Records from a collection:
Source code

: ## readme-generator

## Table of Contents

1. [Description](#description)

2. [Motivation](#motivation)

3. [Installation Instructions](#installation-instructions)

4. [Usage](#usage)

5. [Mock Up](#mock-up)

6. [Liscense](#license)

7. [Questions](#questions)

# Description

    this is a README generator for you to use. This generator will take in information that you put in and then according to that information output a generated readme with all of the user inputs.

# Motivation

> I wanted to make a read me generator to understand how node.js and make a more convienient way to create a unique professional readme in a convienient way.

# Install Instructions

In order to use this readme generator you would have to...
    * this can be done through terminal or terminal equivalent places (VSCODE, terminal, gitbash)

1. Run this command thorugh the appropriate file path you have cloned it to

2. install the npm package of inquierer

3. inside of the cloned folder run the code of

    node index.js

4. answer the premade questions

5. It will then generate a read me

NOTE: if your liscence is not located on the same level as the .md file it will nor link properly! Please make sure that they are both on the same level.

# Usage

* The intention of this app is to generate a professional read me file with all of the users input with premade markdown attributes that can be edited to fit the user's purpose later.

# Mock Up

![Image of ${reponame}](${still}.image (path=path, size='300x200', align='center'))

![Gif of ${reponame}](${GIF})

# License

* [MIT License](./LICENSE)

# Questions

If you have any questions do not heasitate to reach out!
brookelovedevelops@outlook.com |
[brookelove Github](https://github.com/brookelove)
...
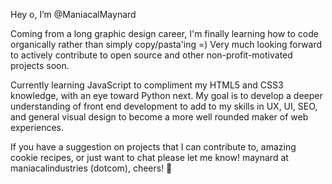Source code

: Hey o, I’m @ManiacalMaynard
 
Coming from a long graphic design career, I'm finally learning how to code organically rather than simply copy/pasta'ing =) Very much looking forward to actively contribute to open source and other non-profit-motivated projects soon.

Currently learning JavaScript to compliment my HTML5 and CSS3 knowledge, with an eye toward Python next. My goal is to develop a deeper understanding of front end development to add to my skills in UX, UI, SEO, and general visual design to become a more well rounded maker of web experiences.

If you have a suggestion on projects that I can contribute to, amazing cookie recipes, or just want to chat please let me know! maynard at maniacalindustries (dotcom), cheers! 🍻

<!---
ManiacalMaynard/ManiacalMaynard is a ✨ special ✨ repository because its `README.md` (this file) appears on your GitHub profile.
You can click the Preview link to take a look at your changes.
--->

**Work instruction**
Look back at the entries above. Retype the line with "5. [Mock Up](#mock-up)", the line with "this is a README", and all lines in between.

**Response for this exercise**
5. [Mock Up](#mock-up)

6. [Liscense](#license)

7. [Questions](#questions)

# Description

    this is a README generator for you to use. This generator will take in information that you put in and then according to that information output a generated readme with all of the user inputs.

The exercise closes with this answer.